=== Task statement ===
Every line of the data must appear again in the answer, exactly as written.

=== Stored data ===
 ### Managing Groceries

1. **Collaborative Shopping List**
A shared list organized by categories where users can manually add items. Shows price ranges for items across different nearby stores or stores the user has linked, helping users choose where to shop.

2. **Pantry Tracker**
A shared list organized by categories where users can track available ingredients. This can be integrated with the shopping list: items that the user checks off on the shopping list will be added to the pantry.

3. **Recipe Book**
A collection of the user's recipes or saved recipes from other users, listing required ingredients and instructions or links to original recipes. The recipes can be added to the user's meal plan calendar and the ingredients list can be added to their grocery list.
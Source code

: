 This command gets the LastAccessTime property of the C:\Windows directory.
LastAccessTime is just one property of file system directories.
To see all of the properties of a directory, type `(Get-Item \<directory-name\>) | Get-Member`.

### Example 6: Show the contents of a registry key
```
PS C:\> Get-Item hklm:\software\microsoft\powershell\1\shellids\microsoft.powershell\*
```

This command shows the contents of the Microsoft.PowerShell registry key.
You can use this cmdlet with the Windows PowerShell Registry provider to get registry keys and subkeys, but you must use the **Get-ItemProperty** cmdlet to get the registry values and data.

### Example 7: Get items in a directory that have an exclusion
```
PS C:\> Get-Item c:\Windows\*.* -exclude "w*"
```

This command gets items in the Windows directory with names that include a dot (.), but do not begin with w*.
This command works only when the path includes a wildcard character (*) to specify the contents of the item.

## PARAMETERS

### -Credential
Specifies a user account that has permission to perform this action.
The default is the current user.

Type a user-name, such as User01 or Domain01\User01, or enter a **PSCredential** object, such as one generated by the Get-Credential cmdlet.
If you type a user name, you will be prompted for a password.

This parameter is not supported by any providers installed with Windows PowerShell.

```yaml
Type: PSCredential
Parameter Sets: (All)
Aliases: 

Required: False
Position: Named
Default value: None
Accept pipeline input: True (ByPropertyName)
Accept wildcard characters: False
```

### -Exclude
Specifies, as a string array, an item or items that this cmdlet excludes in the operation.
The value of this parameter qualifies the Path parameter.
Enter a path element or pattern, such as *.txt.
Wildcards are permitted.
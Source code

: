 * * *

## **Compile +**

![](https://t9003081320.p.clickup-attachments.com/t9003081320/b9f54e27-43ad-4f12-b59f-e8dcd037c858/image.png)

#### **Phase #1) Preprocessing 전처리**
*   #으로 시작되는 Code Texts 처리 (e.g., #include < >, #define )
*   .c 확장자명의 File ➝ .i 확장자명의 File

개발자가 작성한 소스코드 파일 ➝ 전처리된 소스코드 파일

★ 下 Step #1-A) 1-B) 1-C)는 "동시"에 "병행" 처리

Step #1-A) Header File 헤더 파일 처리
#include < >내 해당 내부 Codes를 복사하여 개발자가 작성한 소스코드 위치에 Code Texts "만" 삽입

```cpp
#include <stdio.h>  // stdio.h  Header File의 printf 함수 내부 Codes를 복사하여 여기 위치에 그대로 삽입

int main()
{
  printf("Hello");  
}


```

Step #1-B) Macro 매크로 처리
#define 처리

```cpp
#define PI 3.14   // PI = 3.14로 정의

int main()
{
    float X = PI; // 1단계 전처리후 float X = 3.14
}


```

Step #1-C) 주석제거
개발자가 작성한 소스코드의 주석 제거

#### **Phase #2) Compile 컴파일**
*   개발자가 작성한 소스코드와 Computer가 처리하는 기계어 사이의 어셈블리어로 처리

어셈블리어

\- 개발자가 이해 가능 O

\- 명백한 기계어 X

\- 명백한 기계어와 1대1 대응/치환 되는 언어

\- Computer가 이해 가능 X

=== Solution ===
 ### Managing Groceries

1. **Collaborative Shopping List**
A shared list organized by categories where users can manually add items. Shows price ranges for items across different nearby stores or stores the user has linked, helping users choose where to shop.

2. **Pantry Tracker**
A shared list organized by categories where users can track available ingredients. This can be integrated with the shopping list: items that the user checks off on the shopping list will be added to the pantry.

3. **Recipe Book**
A collection of the user's recipes or saved recipes from other users, listing required ingredients and instructions or links to original recipes. The recipes can be added to the user's meal plan calendar and the ingredients list can be added to their grocery list.
Source code

: This command gets the LastAccessTime property of the C:\Windows directory.
LastAccessTime is just one property of file system directories.
To see all of the properties of a directory, type `(Get-Item \<directory-name\>) | Get-Member`.

### Example 6: Show the contents of a registry key
```
PS C:\> Get-Item hklm:\software\microsoft\powershell\1\shellids\microsoft.powershell\*
```

This command shows the contents of the Microsoft.PowerShell registry key.
You can use this cmdlet with the Windows PowerShell Registry provider to get registry keys and subkeys, but you must use the **Get-ItemProperty** cmdlet to get the registry values and data.

### Example 7: Get items in a directory that have an exclusion
```
PS C:\> Get-Item c:\Windows\*.* -exclude "w*"
```

This command gets items in the Windows directory with names that include a dot (.), but do not begin with w*.
This command works only when the path includes a wildcard character (*) to specify the contents of the item.

## PARAMETERS

### -Credential
Specifies a user account that has permission to perform this action.
The default is the current user.

Type a user-name, such as User01 or Domain01\User01, or enter a **PSCredential** object, such as one generated by the Get-Credential cmdlet.
If you type a user name, you will be prompted for a password.

This parameter is not supported by any providers installed with Windows PowerShell.

```yaml
Type: PSCredential
Parameter Sets: (All)
Aliases: 

Required: False
Position: Named
Default value: None
Accept pipeline input: True (ByPropertyName)
Accept wildcard characters: False
```

### -Exclude
Specifies, as a string array, an item or items that this cmdlet excludes in the operation.
The value of this parameter qualifies the Path parameter.
Enter a path element or pattern, such as *.txt.
Wildcards are permitted.
Source code

: * * *

## **Compile +**

![](https://t9003081320.p.clickup-attachments.com/t9003081320/b9f54e27-43ad-4f12-b59f-e8dcd037c858/image.png)

#### **Phase #1) Preprocessing 전처리**
*   #으로 시작되는 Code Texts 처리 (e.g., #include < >, #define )
*   .c 확장자명의 File ➝ .i 확장자명의 File

개발자가 작성한 소스코드 파일 ➝ 전처리된 소스코드 파일

★ 下 Step #1-A) 1-B) 1-C)는 "동시"에 "병행" 처리

Step #1-A) Header File 헤더 파일 처리
#include < >내 해당 내부 Codes를 복사하여 개발자가 작성한 소스코드 위치에 Code Texts "만" 삽입

```cpp
#include <stdio.h>  // stdio.h  Header File의 printf 함수 내부 Codes를 복사하여 여기 위치에 그대로 삽입

int main()
{
  printf("Hello");  
}


```

Step #1-B) Macro 매크로 처리
#define 처리

```cpp
#define PI 3.14   // PI = 3.14로 정의

int main()
{
    float X = PI; // 1단계 전처리후 float X = 3.14
}


```

Step #1-C) 주석제거
개발자가 작성한 소스코드의 주석 제거

#### **Phase #2) Compile 컴파일**
*   개발자가 작성한 소스코드와 Computer가 처리하는 기계어 사이의 어셈블리어로 처리

어셈블리어

\- 개발자가 이해 가능 O

\- 명백한 기계어 X

\- 명백한 기계어와 1대1 대응/치환 되는 언어

\- Computer가 이해 가능 X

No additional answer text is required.